- [ACTION ITEM]: Every record, from first to last, should be retyped word for word.

- [DATA SUPPLIED]:
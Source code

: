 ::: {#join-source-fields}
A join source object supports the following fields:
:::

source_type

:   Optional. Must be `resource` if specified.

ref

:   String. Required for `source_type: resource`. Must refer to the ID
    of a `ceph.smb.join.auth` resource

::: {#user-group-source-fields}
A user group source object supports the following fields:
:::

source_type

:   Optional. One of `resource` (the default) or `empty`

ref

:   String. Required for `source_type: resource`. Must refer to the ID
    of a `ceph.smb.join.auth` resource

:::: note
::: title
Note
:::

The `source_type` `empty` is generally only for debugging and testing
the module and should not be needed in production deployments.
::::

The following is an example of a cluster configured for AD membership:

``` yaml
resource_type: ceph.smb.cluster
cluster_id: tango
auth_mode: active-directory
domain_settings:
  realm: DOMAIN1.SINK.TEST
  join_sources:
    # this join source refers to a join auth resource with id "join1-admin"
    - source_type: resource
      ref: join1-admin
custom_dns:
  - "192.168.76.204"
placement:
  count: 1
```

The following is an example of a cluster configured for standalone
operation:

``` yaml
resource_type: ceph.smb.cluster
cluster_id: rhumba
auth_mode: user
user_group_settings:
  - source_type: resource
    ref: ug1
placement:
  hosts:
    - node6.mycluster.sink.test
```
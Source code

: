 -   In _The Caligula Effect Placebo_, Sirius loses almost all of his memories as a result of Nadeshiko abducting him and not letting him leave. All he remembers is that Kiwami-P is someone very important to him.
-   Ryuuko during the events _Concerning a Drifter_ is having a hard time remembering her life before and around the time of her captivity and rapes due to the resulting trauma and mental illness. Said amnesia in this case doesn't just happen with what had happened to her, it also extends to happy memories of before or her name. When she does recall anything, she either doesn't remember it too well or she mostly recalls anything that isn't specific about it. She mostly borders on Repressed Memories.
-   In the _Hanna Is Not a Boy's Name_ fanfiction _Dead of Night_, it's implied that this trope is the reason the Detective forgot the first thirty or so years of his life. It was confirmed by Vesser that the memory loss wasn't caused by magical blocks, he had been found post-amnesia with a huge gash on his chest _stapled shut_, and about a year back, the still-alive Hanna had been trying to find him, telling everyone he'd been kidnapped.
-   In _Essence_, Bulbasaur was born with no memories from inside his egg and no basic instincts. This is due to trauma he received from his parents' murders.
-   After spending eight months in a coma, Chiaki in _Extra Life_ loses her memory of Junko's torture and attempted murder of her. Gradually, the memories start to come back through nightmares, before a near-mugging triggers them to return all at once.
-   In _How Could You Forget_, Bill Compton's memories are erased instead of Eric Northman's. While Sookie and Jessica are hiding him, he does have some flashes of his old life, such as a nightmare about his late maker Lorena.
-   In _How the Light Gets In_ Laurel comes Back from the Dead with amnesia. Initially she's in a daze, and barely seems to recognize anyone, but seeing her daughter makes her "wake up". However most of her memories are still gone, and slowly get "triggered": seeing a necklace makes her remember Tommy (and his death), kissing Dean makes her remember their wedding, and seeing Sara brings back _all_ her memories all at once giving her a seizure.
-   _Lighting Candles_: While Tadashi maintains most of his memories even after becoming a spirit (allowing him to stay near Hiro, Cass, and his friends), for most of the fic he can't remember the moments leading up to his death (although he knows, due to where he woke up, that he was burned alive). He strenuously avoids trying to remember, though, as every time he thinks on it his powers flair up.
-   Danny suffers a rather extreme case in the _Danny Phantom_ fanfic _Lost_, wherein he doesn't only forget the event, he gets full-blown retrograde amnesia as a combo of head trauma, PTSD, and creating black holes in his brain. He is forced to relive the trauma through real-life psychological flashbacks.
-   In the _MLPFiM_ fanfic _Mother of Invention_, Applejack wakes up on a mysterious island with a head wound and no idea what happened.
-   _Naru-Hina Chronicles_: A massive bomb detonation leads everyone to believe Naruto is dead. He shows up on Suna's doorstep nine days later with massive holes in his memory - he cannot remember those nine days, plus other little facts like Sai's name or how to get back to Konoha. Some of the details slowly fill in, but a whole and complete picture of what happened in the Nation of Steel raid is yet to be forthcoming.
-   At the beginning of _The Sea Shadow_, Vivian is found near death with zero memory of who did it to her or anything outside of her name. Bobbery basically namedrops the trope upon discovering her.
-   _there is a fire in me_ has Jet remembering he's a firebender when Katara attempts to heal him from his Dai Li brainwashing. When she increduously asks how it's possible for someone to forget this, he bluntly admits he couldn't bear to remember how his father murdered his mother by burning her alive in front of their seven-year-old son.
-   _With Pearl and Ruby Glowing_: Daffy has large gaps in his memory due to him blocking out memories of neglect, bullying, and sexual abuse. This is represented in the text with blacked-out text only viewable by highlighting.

- [OUTPUT]:
Source code

: ::: {#join-source-fields}
A join source object supports the following fields:
:::

source_type

:   Optional. Must be `resource` if specified.

ref

:   String. Required for `source_type: resource`. Must refer to the ID
    of a `ceph.smb.join.auth` resource

::: {#user-group-source-fields}
A user group source object supports the following fields:
:::

source_type

:   Optional. One of `resource` (the default) or `empty`

ref

:   String. Required for `source_type: resource`. Must refer to the ID
    of a `ceph.smb.join.auth` resource

:::: note
::: title
Note
:::

The `source_type` `empty` is generally only for debugging and testing
the module and should not be needed in production deployments.
::::

The following is an example of a cluster configured for AD membership:

``` yaml
resource_type: ceph.smb.cluster
cluster_id: tango
auth_mode: active-directory
domain_settings:
  realm: DOMAIN1.SINK.TEST
  join_sources:
    # this join source refers to a join auth resource with id "join1-admin"
    - source_type: resource
      ref: join1-admin
custom_dns:
  - "192.168.76.204"
placement:
  count: 1
```

The following is an example of a cluster configured for standalone
operation:

``` yaml
resource_type: ceph.smb.cluster
cluster_id: rhumba
auth_mode: user
user_group_settings:
  - source_type: resource
    ref: ug1
placement:
  hosts:
    - node6.mycluster.sink.test
```
Source code

: -   In _The Caligula Effect Placebo_, Sirius loses almost all of his memories as a result of Nadeshiko abducting him and not letting him leave. All he remembers is that Kiwami-P is someone very important to him.
-   Ryuuko during the events _Concerning a Drifter_ is having a hard time remembering her life before and around the time of her captivity and rapes due to the resulting trauma and mental illness. Said amnesia in this case doesn't just happen with what had happened to her, it also extends to happy memories of before or her name. When she does recall anything, she either doesn't remember it too well or she mostly recalls anything that isn't specific about it. She mostly borders on Repressed Memories.
-   In the _Hanna Is Not a Boy's Name_ fanfiction _Dead of Night_, it's implied that this trope is the reason the Detective forgot the first thirty or so years of his life. It was confirmed by Vesser that the memory loss wasn't caused by magical blocks, he had been found post-amnesia with a huge gash on his chest _stapled shut_, and about a year back, the still-alive Hanna had been trying to find him, telling everyone he'd been kidnapped.
-   In _Essence_, Bulbasaur was born with no memories from inside his egg and no basic instincts. This is due to trauma he received from his parents' murders.
-   After spending eight months in a coma, Chiaki in _Extra Life_ loses her memory of Junko's torture and attempted murder of her. Gradually, the memories start to come back through nightmares, before a near-mugging triggers them to return all at once.
-   In _How Could You Forget_, Bill Compton's memories are erased instead of Eric Northman's. While Sookie and Jessica are hiding him, he does have some flashes of his old life, such as a nightmare about his late maker Lorena.
-   In _How the Light Gets In_ Laurel comes Back from the Dead with amnesia. Initially she's in a daze, and barely seems to recognize anyone, but seeing her daughter makes her "wake up". However most of her memories are still gone, and slowly get "triggered": seeing a necklace makes her remember Tommy (and his death), kissing Dean makes her remember their wedding, and seeing Sara brings back _all_ her memories all at once giving her a seizure.
-   _Lighting Candles_: While Tadashi maintains most of his memories even after becoming a spirit (allowing him to stay near Hiro, Cass, and his friends), for most of the fic he can't remember the moments leading up to his death (although he knows, due to where he woke up, that he was burned alive). He strenuously avoids trying to remember, though, as every time he thinks on it his powers flair up.
-   Danny suffers a rather extreme case in the _Danny Phantom_ fanfic _Lost_, wherein he doesn't only forget the event, he gets full-blown retrograde amnesia as a combo of head trauma, PTSD, and creating black holes in his brain. He is forced to relive the trauma through real-life psychological flashbacks.
-   In the _MLPFiM_ fanfic _Mother of Invention_, Applejack wakes up on a mysterious island with a head wound and no idea what happened.
-   _Naru-Hina Chronicles_: A massive bomb detonation leads everyone to believe Naruto is dead. He shows up on Suna's doorstep nine days later with massive holes in his memory - he cannot remember those nine days, plus other little facts like Sai's name or how to get back to Konoha. Some of the details slowly fill in, but a whole and complete picture of what happened in the Nation of Steel raid is yet to be forthcoming.
-   At the beginning of _The Sea Shadow_, Vivian is found near death with zero memory of who did it to her or anything outside of her name. Bobbery basically namedrops the trope upon discovering her.
-   _there is a fire in me_ has Jet remembering he's a firebender when Katara attempts to heal him from his Dai Li brainwashing. When she increduously asks how it's possible for someone to forget this, he bluntly admits he couldn't bear to remember how his father murdered his mother by burning her alive in front of their seven-year-old son.
-   _With Pearl and Ruby Glowing_: Daffy has large gaps in his memory due to him blocking out memories of neglect, bullying, and sexual abuse. This is represented in the text with blacked-out text only viewable by highlighting.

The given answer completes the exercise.